Records from a collection
Start of Block

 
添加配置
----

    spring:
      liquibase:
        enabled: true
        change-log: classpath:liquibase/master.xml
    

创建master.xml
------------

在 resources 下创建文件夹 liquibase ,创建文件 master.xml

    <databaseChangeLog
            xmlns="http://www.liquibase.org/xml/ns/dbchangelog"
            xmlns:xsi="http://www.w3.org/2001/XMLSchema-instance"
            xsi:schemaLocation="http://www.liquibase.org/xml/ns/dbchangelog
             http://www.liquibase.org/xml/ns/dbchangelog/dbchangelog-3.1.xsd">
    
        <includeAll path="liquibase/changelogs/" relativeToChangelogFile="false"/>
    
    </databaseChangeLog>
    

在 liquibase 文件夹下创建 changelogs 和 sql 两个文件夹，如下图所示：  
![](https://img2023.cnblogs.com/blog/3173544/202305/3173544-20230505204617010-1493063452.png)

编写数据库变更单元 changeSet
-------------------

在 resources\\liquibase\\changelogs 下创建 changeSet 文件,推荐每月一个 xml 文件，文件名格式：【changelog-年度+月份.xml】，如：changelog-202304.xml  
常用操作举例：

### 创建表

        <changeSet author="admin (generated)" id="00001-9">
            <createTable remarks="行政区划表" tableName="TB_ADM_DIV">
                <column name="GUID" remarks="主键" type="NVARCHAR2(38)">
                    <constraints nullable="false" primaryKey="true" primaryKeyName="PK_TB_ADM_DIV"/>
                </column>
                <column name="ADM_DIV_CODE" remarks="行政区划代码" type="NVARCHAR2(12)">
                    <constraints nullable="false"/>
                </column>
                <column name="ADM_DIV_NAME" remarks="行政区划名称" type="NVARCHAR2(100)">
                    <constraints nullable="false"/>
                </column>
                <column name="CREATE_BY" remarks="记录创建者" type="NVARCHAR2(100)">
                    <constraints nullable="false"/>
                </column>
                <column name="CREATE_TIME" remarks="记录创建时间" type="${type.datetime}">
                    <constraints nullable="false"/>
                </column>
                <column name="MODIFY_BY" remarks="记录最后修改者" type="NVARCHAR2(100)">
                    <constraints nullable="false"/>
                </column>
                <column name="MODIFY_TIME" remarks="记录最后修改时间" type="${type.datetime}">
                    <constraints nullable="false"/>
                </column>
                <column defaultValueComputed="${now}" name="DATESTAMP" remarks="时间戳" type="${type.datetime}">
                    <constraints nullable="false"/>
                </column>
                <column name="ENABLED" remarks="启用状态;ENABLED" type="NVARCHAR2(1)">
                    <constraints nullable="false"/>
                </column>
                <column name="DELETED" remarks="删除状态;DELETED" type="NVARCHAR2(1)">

End of Block
Start of Block

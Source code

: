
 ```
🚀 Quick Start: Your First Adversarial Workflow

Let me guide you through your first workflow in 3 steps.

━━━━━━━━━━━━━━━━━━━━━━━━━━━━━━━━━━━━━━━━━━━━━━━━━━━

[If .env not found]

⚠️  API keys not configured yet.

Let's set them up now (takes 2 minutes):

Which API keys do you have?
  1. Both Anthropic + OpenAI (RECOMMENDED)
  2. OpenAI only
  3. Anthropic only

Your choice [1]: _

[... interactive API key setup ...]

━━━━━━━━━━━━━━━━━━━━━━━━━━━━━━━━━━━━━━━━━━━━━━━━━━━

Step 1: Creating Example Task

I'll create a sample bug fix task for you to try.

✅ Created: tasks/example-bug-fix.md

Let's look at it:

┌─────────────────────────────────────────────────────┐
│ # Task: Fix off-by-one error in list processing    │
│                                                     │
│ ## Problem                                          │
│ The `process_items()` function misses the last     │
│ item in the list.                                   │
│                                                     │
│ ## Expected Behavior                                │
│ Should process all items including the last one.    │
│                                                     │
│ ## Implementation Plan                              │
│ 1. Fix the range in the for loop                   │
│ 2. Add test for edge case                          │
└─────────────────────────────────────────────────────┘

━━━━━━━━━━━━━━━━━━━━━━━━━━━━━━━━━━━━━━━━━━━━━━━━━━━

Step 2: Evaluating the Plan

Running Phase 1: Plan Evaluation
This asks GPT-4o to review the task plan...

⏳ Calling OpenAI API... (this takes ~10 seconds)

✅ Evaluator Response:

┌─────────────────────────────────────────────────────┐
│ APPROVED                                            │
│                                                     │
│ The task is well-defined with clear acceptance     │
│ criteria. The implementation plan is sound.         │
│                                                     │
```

End of Block

> _WHAT IS REQUIRED_: From the data, pick out every line that includes "resources".

> _SOLUTION TO THIS PROBLEM_:
在 resources 下创建文件夹 liquibase ,创建文件 master.xml
在 resources\\liquibase\\changelogs 下创建 changeSet 文件,推荐每月一个 xml 文件，文件名格式：【changelog-年度+月份.xml】，如：changelog-202304.xml  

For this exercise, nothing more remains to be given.